▶ [What is expected]: Show the lines below that contain the string "location".

▶ [Input data]:
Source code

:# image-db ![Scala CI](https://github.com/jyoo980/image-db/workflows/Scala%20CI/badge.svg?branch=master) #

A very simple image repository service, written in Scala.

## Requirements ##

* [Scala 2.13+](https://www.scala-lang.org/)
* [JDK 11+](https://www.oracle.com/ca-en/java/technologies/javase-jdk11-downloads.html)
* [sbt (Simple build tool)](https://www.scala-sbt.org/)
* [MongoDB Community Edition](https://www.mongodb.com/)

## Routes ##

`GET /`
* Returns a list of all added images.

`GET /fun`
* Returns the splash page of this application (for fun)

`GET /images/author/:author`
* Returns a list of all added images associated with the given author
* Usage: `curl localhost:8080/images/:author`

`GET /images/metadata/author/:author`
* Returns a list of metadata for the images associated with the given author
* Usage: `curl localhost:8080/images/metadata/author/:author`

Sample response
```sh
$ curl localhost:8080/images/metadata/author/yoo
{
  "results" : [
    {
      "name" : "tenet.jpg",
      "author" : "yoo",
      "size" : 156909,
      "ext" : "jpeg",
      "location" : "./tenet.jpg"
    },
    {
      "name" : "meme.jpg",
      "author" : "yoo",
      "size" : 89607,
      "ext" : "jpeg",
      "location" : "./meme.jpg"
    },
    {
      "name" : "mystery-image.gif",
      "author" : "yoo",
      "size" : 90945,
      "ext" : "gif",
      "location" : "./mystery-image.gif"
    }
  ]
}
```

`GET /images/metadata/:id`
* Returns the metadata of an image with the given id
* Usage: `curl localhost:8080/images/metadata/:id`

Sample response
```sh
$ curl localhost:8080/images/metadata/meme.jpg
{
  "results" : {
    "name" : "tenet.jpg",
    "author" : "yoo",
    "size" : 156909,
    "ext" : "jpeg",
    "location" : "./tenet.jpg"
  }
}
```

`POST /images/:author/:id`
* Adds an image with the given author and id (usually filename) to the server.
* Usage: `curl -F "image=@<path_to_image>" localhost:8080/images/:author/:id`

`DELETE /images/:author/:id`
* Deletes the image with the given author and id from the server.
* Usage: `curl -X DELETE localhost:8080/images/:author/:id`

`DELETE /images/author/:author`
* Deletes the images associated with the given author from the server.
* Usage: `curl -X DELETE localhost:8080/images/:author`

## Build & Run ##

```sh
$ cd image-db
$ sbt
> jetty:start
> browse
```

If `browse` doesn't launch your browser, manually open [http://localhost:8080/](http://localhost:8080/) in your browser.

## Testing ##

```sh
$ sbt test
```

▶ [Response to the task]:
      "location" : "./tenet.jpg"
      "location" : "./meme.jpg"
      "location" : "./mystery-image.gif"
    "location" : "./tenet.jpg"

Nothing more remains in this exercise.